## Dataset excerpts
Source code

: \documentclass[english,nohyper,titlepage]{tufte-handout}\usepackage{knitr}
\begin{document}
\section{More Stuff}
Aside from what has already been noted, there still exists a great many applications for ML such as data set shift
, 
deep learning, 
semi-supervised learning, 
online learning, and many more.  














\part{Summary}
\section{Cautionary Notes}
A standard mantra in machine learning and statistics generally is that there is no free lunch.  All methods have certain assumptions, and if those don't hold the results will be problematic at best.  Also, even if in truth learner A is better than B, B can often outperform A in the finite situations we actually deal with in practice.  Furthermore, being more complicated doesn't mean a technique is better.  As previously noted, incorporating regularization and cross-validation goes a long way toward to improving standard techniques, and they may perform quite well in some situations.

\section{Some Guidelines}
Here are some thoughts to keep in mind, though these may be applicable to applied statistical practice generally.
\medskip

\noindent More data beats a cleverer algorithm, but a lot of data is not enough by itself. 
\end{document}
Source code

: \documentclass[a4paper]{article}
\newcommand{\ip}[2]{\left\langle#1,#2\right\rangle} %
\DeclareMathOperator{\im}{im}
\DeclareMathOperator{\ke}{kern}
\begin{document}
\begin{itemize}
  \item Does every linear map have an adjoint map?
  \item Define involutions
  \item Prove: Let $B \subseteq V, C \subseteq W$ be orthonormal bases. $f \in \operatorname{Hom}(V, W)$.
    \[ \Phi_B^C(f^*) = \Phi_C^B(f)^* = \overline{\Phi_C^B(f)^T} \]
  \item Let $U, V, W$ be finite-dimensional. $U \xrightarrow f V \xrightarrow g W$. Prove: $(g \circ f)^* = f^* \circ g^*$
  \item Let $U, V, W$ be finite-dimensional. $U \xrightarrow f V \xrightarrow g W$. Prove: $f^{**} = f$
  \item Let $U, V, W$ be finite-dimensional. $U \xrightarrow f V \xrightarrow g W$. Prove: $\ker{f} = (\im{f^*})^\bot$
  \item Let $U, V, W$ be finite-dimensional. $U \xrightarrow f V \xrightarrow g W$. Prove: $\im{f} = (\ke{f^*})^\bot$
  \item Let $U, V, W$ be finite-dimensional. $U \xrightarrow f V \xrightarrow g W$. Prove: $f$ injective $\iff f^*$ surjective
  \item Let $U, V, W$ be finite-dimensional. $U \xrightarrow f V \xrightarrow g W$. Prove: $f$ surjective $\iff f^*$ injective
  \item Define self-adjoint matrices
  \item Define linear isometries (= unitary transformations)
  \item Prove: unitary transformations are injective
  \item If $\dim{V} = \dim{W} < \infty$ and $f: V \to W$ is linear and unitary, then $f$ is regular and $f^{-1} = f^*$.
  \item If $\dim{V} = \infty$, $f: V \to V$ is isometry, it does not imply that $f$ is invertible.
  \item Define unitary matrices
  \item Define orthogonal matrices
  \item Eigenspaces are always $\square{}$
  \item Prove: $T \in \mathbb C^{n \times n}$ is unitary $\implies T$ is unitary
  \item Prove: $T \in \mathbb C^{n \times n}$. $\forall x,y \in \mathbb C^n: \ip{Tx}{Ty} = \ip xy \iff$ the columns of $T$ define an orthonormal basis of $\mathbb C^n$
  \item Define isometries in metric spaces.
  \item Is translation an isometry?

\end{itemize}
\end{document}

## Task prompt
Where a line in the records above includes the string "infty", show it.

## Result for this exercise
  \item If $\dim{V} = \dim{W} < \infty$ and $f: V \to W$ is linear and unitary, then $f$ is regular and $f^{-1} = f^*$.
  \item If $\dim{V} = \infty$, $f: V \to V$ is isometry, it does not imply that $f$ is invertible.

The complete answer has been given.